WORK TO COMPLETE: In the data below, find the line containing "After contracting the"; reproduce that line and all subsequent lines exactly, and nothing else.
[LISTED RECORDS Boundary: Start]
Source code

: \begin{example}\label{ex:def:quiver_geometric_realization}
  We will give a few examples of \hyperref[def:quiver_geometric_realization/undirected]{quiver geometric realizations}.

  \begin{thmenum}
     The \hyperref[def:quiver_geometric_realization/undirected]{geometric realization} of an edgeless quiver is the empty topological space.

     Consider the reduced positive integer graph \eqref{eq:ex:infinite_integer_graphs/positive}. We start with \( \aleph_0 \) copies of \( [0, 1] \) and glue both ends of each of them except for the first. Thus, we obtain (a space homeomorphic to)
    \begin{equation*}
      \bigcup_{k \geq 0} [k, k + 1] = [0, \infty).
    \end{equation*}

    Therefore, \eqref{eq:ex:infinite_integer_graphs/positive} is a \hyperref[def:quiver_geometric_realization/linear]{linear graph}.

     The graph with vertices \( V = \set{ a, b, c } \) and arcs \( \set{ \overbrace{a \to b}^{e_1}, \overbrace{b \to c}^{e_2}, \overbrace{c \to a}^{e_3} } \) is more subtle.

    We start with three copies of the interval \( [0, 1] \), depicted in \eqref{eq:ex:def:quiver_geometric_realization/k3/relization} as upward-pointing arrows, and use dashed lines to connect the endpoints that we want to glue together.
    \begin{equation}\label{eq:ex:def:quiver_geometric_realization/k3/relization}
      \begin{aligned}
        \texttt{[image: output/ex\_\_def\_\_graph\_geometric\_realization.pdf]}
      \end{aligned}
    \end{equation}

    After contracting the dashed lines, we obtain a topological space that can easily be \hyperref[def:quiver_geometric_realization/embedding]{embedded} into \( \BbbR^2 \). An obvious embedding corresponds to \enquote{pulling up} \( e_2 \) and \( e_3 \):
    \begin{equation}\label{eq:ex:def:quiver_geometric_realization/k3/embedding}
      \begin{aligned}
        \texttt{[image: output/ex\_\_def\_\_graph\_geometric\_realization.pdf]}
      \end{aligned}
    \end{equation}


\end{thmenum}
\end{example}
[LISTED RECORDS Boundary: End]
ANSWER SECTION:
    After contracting the dashed lines, we obtain a topological space that can easily be \hyperref[def:quiver_geometric_realization/embedding]{embedded} into \( \BbbR^2 \). An obvious embedding corresponds to \enquote{pulling up} \( e_2 \) and \( e_3 \):
    \begin{equation}\label{eq:ex:def:quiver_geometric_realization/k3/embedding}
      \begin{aligned}
        \texttt{[image: output/ex\_\_def\_\_graph\_geometric\_realization.pdf]}
      \end{aligned}
    \end{equation}


\end{thmenum}
\end{example}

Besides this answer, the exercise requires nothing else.